Stille. Ein seltsames Grundkonzept für Musik. Doch in Frøy Aagres drittem Album „Cycle of Silence“ geht dieses auf. Distanzen, räumliche und zeitliche, bestimmen die zehn ruhigen Songs, wenn in „Steam Train“ eine Zugreise von Oslo nach Bergen mit dem Sopransaxophon nachgezeichnet wird oder im Titelstück das Benutzen von Pausen zum musikalischen Credo avanciert. „Cycle of Silence“ wirkt wie eine Landschaftsbeschreibung: Am Anfang war die Schneeflocke, sie schwebt dahin, bettet sich langsam in einen Rhythmus; verworrenes Wollgarn entwirrt sich, löst Knoten, flicht Schleifen um norwegisches Baumgeäst, besetzt Fjorde, um dann im Schein eines Polarlichts langsam und stetig sich aufzulösen. Mitternachtssonnen zum Schluss; langsamer, ruhiger. „Greatness often lies in compactness“, so Aagre. Was die 32-Jährige „compactness“ nennt, ist aber noch weitaus mehr, wobei „Cycle of Silence“ sich das lyrisch Nordische im Kern bewahrt, von Folklore beherrscht und von tippelnden Grieg’schen „Elfentänzen“ auf dem Klavier geprägt wird.
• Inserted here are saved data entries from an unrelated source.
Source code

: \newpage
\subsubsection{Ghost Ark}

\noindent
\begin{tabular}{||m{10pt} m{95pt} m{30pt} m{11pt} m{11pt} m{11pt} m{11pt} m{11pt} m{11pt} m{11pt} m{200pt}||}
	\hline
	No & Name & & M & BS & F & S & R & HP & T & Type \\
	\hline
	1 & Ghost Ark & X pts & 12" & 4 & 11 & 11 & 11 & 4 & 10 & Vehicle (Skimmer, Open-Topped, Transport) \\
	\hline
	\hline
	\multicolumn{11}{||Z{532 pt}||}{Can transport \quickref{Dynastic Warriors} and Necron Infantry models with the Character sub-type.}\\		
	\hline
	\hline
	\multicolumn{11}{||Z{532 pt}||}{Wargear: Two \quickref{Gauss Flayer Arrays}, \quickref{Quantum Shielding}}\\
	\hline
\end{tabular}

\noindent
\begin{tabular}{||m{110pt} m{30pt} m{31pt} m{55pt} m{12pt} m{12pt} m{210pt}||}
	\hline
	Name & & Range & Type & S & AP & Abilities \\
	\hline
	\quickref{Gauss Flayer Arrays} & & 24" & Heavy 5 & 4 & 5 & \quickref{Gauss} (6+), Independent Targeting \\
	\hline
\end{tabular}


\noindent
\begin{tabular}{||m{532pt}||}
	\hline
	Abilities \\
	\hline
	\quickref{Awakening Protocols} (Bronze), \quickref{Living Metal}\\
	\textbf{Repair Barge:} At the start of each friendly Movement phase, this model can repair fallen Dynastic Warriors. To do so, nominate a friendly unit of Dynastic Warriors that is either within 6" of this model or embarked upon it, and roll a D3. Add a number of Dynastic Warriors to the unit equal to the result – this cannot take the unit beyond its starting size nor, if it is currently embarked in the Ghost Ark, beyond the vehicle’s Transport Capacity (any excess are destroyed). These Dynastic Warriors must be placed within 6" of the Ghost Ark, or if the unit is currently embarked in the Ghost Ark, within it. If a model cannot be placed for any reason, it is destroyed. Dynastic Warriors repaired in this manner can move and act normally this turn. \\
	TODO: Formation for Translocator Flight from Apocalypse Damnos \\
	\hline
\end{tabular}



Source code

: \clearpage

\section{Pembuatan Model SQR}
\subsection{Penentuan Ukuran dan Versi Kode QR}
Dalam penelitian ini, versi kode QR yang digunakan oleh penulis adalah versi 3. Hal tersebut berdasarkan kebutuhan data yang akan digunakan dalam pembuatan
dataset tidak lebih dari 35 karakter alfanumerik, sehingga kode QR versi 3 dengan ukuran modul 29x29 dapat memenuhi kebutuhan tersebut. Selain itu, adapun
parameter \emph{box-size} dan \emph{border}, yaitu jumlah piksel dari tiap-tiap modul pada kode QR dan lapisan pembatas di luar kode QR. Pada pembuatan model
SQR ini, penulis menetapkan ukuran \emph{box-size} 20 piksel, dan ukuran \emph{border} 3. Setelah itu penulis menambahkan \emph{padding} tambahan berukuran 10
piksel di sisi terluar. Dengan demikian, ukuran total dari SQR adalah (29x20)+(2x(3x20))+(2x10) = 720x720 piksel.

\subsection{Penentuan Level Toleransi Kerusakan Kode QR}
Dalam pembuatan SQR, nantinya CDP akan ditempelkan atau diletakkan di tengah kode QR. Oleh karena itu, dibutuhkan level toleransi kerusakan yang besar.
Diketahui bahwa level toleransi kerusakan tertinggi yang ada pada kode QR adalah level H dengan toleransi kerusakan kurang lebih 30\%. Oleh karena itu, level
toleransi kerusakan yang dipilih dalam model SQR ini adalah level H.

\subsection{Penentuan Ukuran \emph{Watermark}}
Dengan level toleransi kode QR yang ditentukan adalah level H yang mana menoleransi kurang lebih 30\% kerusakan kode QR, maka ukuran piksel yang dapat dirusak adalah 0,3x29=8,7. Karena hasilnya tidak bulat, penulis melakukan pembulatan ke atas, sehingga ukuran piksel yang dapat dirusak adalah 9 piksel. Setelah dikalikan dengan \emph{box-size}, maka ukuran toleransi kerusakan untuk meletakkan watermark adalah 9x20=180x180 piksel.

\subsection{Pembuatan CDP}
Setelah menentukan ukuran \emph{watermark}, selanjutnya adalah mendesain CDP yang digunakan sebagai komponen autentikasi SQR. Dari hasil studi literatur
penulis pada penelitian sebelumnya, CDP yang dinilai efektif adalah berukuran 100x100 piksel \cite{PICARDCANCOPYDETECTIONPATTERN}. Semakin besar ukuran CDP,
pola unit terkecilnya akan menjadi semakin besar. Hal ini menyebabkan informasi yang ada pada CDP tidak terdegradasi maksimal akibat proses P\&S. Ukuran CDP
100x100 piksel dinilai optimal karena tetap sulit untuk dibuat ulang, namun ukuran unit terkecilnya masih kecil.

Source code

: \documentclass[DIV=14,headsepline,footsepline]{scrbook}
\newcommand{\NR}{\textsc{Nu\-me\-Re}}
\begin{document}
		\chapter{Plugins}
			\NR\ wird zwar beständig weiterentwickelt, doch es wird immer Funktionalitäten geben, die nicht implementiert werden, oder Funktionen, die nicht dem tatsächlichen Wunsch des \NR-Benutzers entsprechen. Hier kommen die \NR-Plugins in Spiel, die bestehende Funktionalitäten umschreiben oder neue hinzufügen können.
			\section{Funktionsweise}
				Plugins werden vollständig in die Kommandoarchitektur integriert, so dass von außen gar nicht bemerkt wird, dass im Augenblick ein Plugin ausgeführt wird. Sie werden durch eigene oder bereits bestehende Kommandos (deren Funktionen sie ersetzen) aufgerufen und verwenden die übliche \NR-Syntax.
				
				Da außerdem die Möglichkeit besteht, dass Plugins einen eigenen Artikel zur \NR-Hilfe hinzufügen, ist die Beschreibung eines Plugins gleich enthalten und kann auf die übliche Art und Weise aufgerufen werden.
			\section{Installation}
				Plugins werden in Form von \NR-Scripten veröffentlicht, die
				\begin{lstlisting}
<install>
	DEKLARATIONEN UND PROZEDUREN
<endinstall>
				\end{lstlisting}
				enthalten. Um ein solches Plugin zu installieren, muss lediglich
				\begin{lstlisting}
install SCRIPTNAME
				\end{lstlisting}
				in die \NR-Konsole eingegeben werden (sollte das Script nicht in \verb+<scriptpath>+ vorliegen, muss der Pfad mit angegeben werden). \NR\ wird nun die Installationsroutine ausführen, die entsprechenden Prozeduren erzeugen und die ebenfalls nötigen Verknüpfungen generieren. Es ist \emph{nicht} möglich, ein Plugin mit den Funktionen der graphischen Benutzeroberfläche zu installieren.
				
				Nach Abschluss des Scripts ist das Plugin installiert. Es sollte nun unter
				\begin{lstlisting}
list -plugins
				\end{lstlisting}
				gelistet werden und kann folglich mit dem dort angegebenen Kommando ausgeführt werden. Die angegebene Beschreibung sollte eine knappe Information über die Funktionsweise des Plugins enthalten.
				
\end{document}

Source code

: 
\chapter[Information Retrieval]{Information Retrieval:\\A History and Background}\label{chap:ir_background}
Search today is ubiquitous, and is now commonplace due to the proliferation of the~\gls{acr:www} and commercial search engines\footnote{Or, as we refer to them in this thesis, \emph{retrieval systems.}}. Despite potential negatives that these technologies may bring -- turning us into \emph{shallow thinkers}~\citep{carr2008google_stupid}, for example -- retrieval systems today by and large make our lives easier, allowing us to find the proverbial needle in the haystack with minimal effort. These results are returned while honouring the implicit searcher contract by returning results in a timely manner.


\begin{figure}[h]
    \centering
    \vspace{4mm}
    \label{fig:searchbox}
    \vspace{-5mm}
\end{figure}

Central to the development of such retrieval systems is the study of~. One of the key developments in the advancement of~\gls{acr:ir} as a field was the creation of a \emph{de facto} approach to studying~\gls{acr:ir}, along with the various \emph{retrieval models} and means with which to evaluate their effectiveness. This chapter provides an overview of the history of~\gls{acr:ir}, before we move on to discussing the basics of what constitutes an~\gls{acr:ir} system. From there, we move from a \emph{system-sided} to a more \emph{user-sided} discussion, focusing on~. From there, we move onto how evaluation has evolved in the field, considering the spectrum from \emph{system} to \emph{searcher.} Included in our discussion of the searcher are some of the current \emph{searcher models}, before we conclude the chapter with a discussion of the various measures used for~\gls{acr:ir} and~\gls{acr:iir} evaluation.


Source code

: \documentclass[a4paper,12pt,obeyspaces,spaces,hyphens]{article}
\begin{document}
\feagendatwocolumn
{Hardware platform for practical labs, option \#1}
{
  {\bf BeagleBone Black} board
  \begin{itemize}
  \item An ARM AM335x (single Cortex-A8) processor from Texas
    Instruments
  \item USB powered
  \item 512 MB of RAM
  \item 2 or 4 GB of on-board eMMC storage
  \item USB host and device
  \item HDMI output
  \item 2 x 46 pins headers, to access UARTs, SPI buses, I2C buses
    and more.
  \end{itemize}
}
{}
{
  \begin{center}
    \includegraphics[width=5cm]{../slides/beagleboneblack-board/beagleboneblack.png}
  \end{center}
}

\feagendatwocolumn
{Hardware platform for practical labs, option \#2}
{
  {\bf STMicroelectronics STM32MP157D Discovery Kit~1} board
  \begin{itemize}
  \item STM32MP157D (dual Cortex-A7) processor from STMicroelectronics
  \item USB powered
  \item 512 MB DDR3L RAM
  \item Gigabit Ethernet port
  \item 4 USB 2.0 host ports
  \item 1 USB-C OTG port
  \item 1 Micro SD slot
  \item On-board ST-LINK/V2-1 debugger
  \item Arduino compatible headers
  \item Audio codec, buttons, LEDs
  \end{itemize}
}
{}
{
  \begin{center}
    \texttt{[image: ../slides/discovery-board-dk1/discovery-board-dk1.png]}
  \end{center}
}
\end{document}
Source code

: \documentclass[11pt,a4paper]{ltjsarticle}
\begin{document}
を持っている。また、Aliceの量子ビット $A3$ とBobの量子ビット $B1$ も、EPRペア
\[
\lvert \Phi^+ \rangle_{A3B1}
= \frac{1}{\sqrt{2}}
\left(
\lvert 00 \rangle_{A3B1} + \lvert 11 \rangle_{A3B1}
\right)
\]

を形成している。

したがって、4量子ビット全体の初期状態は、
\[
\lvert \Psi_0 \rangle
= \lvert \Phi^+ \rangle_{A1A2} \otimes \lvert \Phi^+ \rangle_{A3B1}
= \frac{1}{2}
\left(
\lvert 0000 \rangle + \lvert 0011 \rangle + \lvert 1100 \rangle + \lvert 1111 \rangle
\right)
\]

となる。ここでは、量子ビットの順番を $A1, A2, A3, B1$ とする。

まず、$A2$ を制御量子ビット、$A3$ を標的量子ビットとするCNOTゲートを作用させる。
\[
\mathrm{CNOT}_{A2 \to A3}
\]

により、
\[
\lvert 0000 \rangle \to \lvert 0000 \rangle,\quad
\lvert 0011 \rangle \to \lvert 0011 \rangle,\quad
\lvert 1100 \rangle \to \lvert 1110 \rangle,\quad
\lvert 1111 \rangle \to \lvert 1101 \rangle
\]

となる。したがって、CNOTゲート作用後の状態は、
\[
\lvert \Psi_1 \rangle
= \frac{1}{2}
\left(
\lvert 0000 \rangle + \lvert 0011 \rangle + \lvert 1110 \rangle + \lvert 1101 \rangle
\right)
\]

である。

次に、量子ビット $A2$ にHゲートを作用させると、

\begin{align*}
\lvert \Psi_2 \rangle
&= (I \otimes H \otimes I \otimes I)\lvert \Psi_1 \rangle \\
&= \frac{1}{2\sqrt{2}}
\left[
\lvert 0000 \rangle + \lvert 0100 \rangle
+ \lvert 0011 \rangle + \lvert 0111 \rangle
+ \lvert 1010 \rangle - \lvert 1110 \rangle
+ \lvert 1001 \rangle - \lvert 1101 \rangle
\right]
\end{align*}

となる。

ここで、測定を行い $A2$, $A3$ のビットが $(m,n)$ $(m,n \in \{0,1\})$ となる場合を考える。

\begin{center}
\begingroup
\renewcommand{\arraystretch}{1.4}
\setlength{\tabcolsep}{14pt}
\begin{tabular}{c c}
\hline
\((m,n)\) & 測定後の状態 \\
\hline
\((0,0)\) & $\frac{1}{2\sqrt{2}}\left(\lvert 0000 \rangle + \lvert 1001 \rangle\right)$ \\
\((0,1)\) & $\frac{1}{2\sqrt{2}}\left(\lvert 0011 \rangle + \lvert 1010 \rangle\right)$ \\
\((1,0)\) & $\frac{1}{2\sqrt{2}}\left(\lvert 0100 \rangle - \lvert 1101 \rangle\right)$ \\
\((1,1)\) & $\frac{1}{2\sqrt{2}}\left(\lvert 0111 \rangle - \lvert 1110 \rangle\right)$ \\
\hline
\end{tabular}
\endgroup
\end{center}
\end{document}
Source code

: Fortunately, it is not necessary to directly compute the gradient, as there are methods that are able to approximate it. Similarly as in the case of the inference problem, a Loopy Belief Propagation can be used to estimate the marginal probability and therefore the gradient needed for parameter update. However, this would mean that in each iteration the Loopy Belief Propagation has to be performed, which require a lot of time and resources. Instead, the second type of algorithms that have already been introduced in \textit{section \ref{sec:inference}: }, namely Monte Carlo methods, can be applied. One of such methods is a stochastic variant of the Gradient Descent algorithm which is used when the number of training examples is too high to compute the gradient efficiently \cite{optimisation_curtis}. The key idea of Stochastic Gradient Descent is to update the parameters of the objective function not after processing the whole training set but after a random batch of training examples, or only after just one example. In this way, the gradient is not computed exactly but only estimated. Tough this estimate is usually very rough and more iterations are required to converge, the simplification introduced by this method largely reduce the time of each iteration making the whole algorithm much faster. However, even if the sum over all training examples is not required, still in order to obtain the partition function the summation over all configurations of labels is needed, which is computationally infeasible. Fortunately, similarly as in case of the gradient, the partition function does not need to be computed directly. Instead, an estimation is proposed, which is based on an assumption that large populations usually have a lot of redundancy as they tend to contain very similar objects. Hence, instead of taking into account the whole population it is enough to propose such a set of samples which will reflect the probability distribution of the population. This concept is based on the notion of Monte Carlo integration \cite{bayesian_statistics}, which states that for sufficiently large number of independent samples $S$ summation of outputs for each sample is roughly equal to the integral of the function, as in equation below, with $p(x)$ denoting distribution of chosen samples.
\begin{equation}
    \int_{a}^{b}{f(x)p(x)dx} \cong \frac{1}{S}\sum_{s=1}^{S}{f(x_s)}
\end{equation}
In Zeiten Griegs war norwegische Musik noch die romantische Suche nach Freiheit, einer norwegischen Identität. Heute ist Norwegen ein Kulturparadies, vor allem im Bereich Jazz. Landschaftsbilder, Volksmusik und Natursagen sind die Sujets – immer noch und Frøy Aagres Album ist dabei wie ein Blick durch ein Kaleidoskop des norwegischen Jazz: bei all den bewegten Bildern doch zart und still. Nur die Pausen, die dürfen beim nächsten Mal intensiver sein.